_Work task_
Please return each entry that follows exactly as given, but without pictures.

** Entries shown follows **

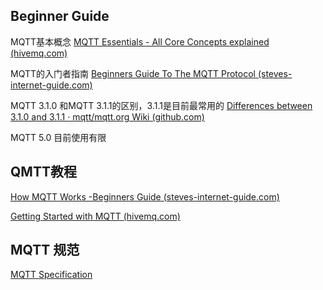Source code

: ## Beginner Guide

MQTT基本概念 [MQTT Essentials - All Core Concepts explained (hivemq.com)](https://www.hivemq.com/mqtt-essentials/)

MQTT的入门者指南  [Beginners Guide To The MQTT Protocol (steves-internet-guide.com)](http://www.steves-internet-guide.com/mqtt/)

MQTT 3.1.0 和MQTT 3.1.1的区别，3.1.1是目前最常用的 [Differences between 3.1.0 and 3.1.1 · mqtt/mqtt.org Wiki (github.com)](https://github.com/mqtt/mqtt.org/wiki/Differences-between-3.1.0-and-3.1.1)

MQTT 5.0 目前使用有限

## QMTT教程

[How MQTT Works -Beginners Guide (steves-internet-guide.com)](http://www.steves-internet-guide.com/mqtt-works/)

[Getting Started with MQTT (hivemq.com)](https://www.hivemq.com/blog/how-to-get-started-with-mqtt/)


## MQTT 规范

[MQTT Specification](https://mqtt.org/mqtt-specification/)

** End of Entries shown **

_Solved problem_
Source code

: ## Beginner Guide

MQTT基本概念 [MQTT Essentials - All Core Concepts explained (hivemq.com)](https://www.hivemq.com/mqtt-essentials/)

MQTT的入门者指南  [Beginners Guide To The MQTT Protocol (steves-internet-guide.com)](http://www.steves-internet-guide.com/mqtt/)

MQTT 3.1.0 和MQTT 3.1.1的区别，3.1.1是目前最常用的 [Differences between 3.1.0 and 3.1.1 · mqtt/mqtt.org Wiki (github.com)](https://github.com/mqtt/mqtt.org/wiki/Differences-between-3.1.0-and-3.1.1)

MQTT 5.0 目前使用有限

## QMTT教程

[How MQTT Works -Beginners Guide (steves-internet-guide.com)](http://www.steves-internet-guide.com/mqtt-works/)

[Getting Started with MQTT (hivemq.com)](https://www.hivemq.com/blog/how-to-get-started-with-mqtt/)


## MQTT 规范

[MQTT Specification](https://mqtt.org/mqtt-specification/)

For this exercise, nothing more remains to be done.